(Stored data begins)
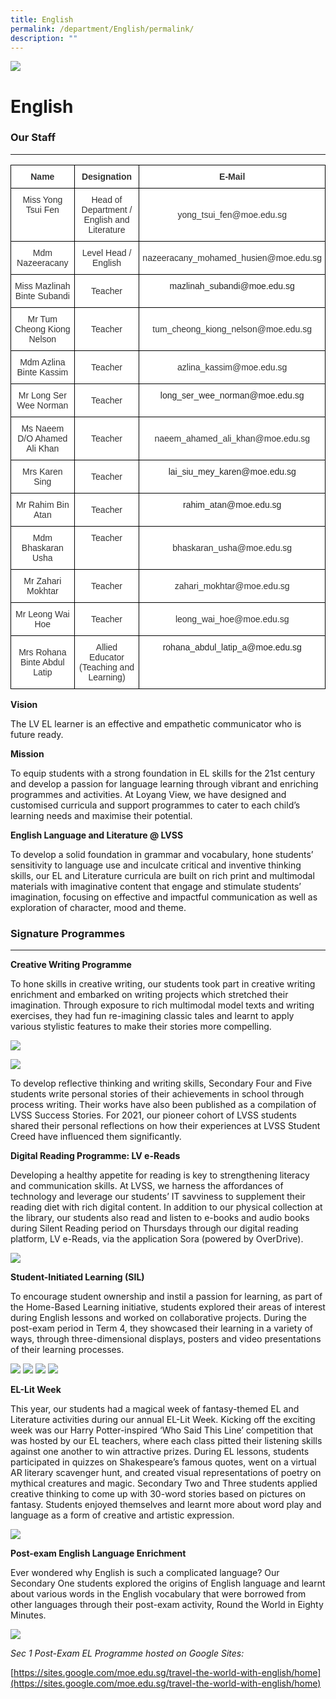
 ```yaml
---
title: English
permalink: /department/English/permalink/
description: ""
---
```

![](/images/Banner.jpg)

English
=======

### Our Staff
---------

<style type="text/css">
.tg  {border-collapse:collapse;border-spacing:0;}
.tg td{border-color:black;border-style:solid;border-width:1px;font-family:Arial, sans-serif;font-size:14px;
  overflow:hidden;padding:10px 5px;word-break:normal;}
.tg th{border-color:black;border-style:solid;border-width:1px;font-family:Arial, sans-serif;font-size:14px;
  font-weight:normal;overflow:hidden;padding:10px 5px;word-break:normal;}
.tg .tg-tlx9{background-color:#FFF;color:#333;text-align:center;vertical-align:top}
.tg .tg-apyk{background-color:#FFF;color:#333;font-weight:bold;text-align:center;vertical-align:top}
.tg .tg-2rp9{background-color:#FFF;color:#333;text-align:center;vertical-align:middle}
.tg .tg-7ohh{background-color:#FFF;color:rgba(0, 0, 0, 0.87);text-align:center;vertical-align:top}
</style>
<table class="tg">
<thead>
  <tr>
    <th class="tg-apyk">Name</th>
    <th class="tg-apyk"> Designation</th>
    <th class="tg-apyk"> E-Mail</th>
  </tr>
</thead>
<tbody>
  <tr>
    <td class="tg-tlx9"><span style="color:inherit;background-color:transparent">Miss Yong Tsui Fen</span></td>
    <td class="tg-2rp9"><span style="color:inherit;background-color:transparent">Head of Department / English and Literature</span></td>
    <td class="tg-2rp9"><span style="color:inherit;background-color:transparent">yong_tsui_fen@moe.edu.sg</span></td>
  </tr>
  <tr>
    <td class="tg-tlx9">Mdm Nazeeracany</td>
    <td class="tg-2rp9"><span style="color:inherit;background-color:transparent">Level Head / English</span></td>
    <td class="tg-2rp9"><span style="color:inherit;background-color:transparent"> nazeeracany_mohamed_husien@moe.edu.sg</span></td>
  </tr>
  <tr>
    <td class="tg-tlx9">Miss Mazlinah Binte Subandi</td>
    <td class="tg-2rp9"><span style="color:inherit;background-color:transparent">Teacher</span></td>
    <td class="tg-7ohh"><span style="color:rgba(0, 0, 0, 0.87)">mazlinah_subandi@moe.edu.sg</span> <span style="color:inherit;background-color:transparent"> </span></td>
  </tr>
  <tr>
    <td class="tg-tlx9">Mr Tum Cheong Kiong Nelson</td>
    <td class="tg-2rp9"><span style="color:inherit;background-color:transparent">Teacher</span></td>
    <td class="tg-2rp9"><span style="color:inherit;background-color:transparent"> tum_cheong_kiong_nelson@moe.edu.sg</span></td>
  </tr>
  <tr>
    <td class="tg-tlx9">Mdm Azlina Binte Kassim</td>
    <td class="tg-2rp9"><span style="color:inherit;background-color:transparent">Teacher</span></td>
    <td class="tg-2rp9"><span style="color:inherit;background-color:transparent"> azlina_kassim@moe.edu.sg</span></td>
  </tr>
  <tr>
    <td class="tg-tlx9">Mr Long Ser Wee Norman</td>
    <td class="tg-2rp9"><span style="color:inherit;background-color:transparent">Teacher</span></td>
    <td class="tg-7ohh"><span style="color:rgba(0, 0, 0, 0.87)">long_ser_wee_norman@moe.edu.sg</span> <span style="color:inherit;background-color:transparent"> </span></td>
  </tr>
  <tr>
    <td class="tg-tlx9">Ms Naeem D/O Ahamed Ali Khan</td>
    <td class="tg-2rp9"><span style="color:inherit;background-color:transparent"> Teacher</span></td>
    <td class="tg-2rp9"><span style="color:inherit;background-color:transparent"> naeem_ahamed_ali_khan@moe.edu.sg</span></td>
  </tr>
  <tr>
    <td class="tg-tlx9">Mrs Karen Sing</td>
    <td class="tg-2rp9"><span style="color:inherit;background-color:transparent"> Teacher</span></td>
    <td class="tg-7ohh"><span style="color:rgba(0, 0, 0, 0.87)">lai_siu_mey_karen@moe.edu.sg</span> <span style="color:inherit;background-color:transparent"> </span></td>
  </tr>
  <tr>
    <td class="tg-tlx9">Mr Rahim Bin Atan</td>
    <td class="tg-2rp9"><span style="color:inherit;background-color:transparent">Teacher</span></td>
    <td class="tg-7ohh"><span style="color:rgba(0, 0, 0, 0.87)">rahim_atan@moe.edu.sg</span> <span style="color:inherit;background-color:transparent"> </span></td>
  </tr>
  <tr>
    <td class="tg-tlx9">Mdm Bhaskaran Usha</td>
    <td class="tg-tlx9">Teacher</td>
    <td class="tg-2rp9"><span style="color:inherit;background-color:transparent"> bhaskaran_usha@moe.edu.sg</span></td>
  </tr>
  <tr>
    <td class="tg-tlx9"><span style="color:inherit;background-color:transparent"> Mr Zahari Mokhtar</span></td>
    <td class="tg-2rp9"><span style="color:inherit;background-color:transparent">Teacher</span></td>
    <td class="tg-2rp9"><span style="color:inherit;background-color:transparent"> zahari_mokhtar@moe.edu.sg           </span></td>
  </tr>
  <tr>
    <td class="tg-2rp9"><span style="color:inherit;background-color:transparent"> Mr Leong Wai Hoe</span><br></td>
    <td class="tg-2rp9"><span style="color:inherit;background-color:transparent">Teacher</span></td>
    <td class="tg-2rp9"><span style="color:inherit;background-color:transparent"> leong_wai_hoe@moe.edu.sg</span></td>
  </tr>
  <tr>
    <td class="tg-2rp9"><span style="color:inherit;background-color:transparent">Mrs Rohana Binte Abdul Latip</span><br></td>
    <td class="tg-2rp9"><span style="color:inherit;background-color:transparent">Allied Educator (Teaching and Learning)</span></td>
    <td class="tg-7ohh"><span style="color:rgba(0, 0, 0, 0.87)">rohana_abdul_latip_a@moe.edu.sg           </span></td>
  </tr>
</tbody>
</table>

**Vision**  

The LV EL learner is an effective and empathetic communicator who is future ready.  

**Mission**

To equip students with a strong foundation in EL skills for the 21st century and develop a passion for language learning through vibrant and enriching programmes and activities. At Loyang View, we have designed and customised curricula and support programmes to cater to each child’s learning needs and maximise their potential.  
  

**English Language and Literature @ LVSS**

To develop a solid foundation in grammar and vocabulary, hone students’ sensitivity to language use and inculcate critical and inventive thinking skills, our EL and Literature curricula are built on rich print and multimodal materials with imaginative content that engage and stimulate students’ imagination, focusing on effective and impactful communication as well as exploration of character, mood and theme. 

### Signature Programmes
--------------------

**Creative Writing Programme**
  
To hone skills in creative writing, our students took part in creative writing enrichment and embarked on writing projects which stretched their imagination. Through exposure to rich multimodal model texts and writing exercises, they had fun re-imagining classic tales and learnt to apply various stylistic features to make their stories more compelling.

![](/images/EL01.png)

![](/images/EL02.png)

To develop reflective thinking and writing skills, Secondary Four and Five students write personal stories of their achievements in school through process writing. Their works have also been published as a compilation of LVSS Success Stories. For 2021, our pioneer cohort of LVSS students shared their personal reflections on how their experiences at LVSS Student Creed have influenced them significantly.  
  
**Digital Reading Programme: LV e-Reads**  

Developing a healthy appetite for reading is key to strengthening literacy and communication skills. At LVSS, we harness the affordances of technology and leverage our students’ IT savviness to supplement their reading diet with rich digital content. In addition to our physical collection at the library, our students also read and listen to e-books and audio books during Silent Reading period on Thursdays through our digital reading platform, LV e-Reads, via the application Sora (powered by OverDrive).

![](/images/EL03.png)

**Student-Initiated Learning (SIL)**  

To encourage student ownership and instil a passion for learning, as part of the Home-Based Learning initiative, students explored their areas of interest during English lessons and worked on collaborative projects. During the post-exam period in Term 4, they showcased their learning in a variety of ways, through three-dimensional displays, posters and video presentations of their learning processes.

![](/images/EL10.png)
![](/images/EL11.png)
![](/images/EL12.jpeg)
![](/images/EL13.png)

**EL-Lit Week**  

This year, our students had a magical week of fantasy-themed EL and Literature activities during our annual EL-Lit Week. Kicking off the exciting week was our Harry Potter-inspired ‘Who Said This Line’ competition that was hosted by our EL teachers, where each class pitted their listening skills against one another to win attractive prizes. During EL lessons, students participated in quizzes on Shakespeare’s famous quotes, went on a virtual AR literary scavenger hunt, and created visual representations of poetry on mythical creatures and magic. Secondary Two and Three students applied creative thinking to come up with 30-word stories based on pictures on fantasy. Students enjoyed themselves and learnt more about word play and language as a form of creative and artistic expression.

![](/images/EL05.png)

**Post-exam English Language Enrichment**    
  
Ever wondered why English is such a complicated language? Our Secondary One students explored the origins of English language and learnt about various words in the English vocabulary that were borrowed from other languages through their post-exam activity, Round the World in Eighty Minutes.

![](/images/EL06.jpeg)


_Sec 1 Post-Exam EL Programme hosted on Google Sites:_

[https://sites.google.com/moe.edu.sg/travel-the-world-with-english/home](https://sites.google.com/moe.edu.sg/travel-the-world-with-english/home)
(Stored data ends)
(Stored data begins)
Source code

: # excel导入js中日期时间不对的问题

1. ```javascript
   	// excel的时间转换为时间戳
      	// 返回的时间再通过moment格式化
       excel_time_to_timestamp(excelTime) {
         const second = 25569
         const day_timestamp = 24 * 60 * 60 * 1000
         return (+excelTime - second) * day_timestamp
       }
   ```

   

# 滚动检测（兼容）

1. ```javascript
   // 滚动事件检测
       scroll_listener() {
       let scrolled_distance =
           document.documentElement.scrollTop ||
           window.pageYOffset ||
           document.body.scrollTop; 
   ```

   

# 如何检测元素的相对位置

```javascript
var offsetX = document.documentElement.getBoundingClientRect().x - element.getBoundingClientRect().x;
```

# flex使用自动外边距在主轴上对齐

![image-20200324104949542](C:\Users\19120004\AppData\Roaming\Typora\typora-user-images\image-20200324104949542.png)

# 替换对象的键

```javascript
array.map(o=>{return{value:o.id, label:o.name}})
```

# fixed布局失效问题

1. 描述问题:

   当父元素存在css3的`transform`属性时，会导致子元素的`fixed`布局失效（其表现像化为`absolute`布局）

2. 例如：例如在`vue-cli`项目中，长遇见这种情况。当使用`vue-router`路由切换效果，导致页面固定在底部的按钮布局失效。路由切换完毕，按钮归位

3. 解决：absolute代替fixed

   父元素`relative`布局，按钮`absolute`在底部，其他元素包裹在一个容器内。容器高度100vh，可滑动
(Stored data ends)
- [Work task] Go through the listing above and locate each line that holds the word "rgba". Copy those lines.

- [Output for this exercise]
.tg .tg-7ohh{background-color:#FFF;color:rgba(0, 0, 0, 0.87);text-align:center;vertical-align:top}
    <td class="tg-7ohh"><span style="color:rgba(0, 0, 0, 0.87)">mazlinah_subandi@moe.edu.sg</span> <span style="color:inherit;background-color:transparent"> </span></td>
    <td class="tg-7ohh"><span style="color:rgba(0, 0, 0, 0.87)">long_ser_wee_norman@moe.edu.sg</span> <span style="color:inherit;background-color:transparent"> </span></td>
    <td class="tg-7ohh"><span style="color:rgba(0, 0, 0, 0.87)">lai_siu_mey_karen@moe.edu.sg</span> <span style="color:inherit;background-color:transparent"> </span></td>
    <td class="tg-7ohh"><span style="color:rgba(0, 0, 0, 0.87)">rahim_atan@moe.edu.sg</span> <span style="color:inherit;background-color:transparent"> </span></td>
    <td class="tg-7ohh"><span style="color:rgba(0, 0, 0, 0.87)">rohana_abdul_latip_a@moe.edu.sg           </span></td>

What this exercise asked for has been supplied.